Tell me how many lines in the data include "documentclass", and keep the reply to that number.

[Collected data]
[Start of section]

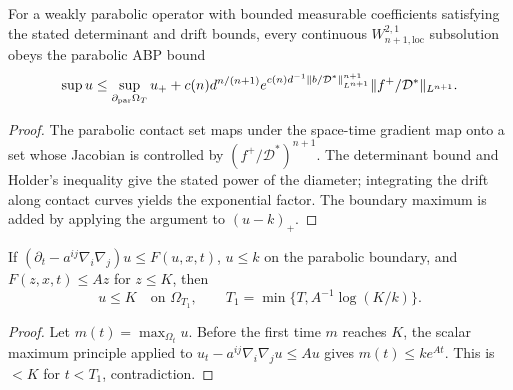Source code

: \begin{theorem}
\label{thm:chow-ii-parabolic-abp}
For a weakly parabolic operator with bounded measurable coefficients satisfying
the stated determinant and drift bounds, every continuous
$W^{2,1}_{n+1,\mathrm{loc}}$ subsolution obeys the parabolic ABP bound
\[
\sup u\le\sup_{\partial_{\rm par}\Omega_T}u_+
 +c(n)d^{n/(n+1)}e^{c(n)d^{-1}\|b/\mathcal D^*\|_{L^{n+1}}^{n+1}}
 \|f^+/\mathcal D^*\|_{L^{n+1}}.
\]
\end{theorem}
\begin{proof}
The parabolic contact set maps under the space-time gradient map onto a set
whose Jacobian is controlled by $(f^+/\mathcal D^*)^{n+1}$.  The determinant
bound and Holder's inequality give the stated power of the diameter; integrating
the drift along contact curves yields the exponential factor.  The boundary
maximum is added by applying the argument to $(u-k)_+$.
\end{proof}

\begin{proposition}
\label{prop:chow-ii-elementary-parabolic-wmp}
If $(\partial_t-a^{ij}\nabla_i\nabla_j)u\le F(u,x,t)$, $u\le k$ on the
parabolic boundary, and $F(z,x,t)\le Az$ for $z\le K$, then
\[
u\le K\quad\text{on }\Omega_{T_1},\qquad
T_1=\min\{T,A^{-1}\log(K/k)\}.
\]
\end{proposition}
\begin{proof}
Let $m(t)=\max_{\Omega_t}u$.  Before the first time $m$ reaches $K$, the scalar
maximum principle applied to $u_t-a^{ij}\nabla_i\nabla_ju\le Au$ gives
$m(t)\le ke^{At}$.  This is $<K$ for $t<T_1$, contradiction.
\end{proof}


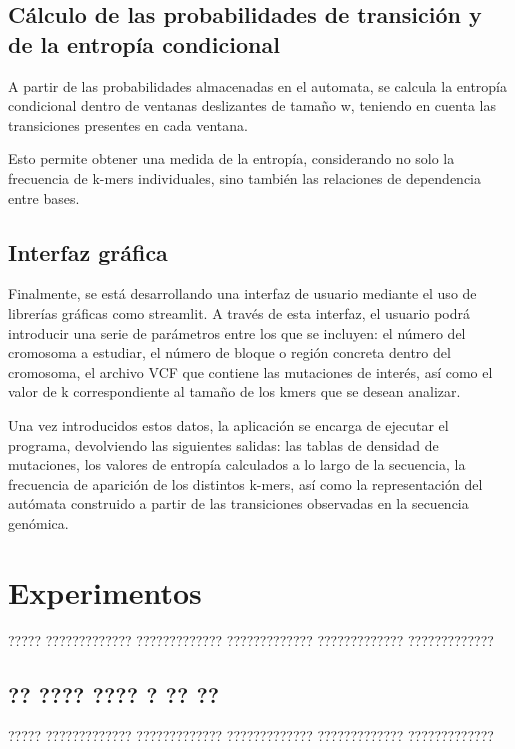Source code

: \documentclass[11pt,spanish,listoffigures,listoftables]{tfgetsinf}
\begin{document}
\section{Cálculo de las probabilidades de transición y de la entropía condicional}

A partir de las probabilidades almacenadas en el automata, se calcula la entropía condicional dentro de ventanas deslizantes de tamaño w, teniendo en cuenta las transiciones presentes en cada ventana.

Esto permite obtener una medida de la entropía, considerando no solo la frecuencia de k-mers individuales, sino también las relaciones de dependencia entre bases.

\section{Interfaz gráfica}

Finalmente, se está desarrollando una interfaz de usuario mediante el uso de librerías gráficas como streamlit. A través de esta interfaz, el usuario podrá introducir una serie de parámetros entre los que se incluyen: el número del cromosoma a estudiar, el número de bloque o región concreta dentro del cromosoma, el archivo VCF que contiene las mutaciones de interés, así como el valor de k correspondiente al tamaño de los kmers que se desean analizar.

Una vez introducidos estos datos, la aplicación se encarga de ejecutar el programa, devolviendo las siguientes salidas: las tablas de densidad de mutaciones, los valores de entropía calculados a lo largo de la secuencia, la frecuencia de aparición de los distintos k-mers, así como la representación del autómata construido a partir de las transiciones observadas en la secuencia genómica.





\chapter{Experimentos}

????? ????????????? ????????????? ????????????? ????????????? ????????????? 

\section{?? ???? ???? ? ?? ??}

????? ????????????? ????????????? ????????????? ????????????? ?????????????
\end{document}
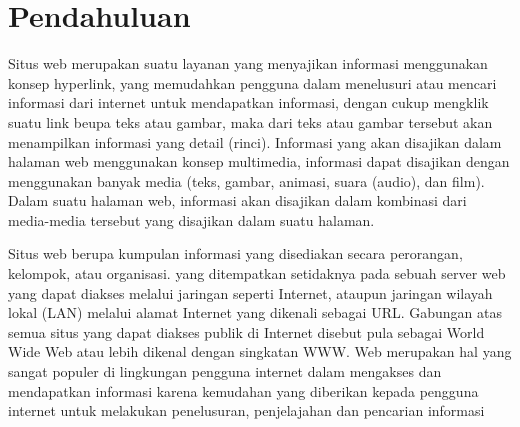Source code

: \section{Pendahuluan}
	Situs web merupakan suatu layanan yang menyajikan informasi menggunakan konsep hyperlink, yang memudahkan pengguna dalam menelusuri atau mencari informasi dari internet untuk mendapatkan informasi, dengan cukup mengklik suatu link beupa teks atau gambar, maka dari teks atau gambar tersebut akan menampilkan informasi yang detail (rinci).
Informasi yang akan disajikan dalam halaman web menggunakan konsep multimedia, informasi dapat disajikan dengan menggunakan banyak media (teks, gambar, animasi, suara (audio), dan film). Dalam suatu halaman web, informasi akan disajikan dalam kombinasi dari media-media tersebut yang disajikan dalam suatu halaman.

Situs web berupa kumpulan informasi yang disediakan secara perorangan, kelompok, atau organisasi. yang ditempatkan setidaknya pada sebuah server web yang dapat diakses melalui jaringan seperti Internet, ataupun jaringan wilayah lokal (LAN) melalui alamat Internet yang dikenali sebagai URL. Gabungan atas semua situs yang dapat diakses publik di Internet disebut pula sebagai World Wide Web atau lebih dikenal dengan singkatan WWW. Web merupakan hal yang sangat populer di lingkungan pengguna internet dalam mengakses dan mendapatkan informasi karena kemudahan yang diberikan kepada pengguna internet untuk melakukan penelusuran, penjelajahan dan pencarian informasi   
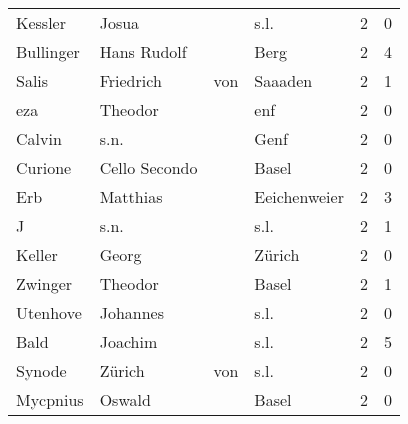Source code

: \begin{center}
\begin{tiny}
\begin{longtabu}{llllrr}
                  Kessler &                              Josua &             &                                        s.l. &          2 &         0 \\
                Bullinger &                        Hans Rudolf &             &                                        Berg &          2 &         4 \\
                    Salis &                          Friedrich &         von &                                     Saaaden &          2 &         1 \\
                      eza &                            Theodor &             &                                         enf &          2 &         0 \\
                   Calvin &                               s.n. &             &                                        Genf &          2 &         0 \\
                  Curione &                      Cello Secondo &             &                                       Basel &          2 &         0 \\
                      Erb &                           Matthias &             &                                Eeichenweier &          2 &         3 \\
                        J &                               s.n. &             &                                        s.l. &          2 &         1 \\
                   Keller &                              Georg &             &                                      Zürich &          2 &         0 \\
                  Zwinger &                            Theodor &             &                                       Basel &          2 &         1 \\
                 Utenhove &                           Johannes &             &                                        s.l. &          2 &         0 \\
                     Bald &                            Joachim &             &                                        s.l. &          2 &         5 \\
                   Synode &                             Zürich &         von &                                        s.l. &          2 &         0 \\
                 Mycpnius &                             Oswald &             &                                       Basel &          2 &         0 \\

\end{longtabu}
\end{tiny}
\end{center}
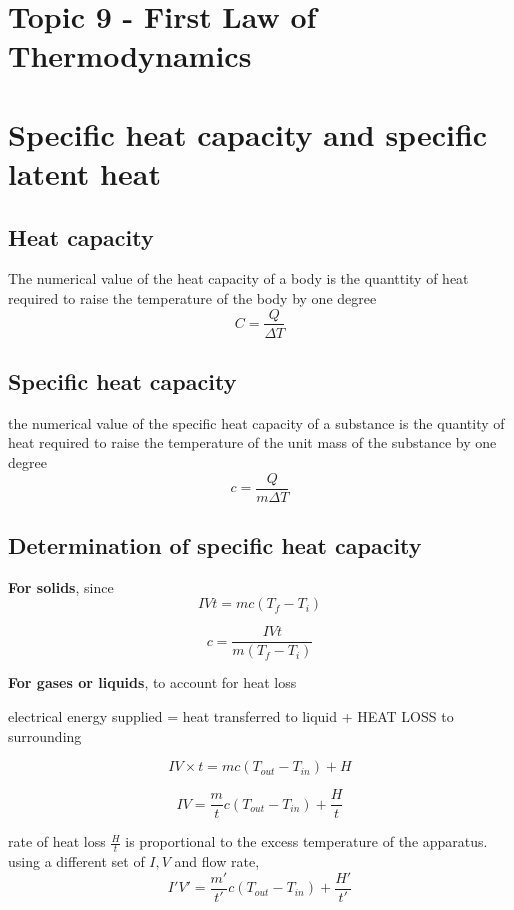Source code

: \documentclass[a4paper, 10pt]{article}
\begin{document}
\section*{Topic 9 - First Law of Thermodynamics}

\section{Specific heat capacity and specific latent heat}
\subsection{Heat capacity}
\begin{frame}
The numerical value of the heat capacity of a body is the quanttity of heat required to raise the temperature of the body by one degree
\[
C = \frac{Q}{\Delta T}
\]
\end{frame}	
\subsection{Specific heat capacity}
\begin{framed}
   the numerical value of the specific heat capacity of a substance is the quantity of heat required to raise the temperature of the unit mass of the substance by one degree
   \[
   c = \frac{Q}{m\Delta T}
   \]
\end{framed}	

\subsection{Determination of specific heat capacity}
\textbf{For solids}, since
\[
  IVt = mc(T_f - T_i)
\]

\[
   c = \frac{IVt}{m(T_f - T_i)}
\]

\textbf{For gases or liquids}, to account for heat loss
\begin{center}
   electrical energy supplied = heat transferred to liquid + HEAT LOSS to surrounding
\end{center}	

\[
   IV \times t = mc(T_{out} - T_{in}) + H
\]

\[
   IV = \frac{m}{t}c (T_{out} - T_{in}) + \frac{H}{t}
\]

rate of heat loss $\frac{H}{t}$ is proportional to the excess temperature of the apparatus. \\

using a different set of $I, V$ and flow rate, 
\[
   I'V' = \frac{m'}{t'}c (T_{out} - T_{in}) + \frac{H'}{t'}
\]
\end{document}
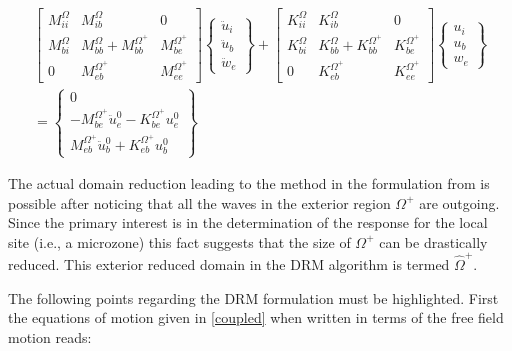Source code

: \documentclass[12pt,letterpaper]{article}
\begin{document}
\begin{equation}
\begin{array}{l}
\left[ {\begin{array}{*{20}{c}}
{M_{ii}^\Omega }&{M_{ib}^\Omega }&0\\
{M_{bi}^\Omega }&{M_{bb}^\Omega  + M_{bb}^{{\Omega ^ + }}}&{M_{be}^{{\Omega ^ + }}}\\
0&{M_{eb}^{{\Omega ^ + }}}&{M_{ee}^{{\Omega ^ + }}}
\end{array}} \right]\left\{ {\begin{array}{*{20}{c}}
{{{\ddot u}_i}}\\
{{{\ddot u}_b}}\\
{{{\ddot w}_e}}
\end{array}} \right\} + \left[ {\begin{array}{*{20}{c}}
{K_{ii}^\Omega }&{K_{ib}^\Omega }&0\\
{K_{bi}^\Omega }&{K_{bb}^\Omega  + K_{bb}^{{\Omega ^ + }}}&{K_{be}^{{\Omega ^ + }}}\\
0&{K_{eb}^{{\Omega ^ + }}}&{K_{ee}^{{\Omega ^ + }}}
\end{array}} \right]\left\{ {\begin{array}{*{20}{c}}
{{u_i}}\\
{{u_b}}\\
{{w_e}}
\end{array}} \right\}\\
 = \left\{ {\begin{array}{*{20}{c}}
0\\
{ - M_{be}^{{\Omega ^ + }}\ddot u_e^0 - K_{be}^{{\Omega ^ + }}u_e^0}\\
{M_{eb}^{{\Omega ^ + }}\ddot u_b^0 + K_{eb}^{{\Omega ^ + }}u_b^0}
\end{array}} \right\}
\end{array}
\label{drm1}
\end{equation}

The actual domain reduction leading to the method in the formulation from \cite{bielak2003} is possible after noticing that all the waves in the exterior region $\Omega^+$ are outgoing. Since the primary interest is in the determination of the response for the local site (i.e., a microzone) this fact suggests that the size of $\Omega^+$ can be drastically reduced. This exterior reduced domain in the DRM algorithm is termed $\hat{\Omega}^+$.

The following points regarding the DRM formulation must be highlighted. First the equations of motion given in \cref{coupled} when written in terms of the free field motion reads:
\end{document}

[End of section]

RESPONSE BOX:
3